_Material supplied_.

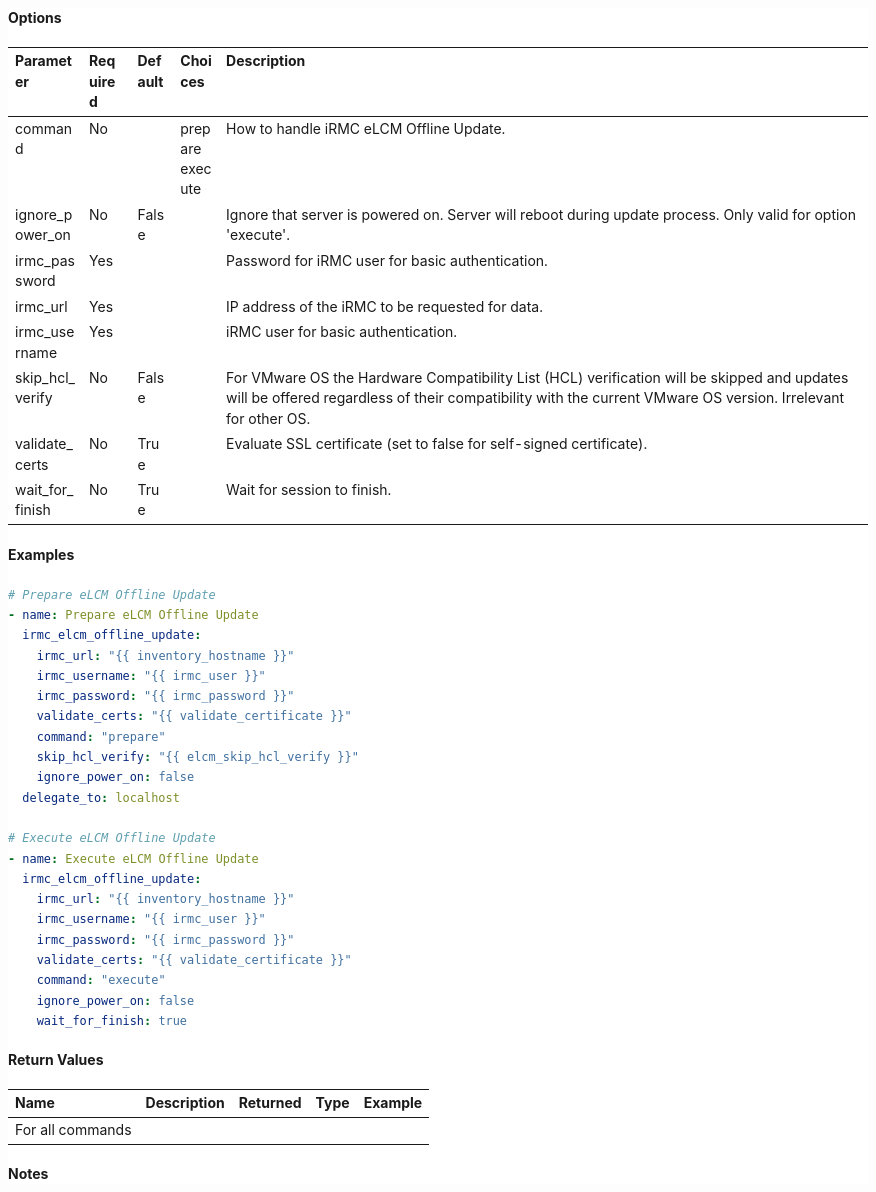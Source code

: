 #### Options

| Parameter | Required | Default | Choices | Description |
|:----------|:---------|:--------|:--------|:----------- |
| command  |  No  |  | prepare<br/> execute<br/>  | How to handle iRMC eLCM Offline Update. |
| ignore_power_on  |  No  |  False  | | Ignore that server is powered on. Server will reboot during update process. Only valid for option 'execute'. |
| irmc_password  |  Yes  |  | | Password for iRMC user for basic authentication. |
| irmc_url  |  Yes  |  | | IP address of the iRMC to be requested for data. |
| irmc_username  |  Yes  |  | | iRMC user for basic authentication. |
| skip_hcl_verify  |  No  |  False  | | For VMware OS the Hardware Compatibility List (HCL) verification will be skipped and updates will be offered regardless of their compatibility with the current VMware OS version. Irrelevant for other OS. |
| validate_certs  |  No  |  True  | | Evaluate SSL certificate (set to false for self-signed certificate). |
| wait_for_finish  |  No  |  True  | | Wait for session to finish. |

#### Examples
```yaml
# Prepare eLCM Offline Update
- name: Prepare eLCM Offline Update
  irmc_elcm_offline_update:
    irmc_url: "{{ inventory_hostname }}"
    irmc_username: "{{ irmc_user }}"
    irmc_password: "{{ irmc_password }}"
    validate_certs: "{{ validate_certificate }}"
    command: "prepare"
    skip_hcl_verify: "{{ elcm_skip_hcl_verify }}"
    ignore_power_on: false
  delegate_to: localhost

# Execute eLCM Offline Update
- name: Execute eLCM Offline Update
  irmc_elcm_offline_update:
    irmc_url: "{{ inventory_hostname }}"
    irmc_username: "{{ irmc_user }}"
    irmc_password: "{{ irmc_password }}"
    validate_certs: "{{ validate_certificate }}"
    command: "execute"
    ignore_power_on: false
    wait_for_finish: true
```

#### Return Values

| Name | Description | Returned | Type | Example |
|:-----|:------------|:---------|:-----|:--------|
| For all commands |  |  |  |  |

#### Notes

_Instructions for the task_. Copy every line of the records exactly as it is written, but not the pictures.

_Answer section_.
Source code

: #### Options

| Parameter | Required | Default | Choices | Description |
|:----------|:---------|:--------|:--------|:----------- |
| command  |  No  |  | prepare<br/> execute<br/>  | How to handle iRMC eLCM Offline Update. |
| ignore_power_on  |  No  |  False  | | Ignore that server is powered on. Server will reboot during update process. Only valid for option 'execute'. |
| irmc_password  |  Yes  |  | | Password for iRMC user for basic authentication. |
| irmc_url  |  Yes  |  | | IP address of the iRMC to be requested for data. |
| irmc_username  |  Yes  |  | | iRMC user for basic authentication. |
| skip_hcl_verify  |  No  |  False  | | For VMware OS the Hardware Compatibility List (HCL) verification will be skipped and updates will be offered regardless of their compatibility with the current VMware OS version. Irrelevant for other OS. |
| validate_certs  |  No  |  True  | | Evaluate SSL certificate (set to false for self-signed certificate). |
| wait_for_finish  |  No  |  True  | | Wait for session to finish. |

#### Examples
```yaml
# Prepare eLCM Offline Update
- name: Prepare eLCM Offline Update
  irmc_elcm_offline_update:
    irmc_url: "{{ inventory_hostname }}"
    irmc_username: "{{ irmc_user }}"
    irmc_password: "{{ irmc_password }}"
    validate_certs: "{{ validate_certificate }}"
    command: "prepare"
    skip_hcl_verify: "{{ elcm_skip_hcl_verify }}"
    ignore_power_on: false
  delegate_to: localhost

# Execute eLCM Offline Update
- name: Execute eLCM Offline Update
  irmc_elcm_offline_update:
    irmc_url: "{{ inventory_hostname }}"
    irmc_username: "{{ irmc_user }}"
    irmc_password: "{{ irmc_password }}"
    validate_certs: "{{ validate_certificate }}"
    command: "execute"
    ignore_power_on: false
    wait_for_finish: true
```

#### Return Values

| Name | Description | Returned | Type | Example |
|:-----|:------------|:---------|:-----|:--------|
| For all commands |  |  |  |  |

#### Notes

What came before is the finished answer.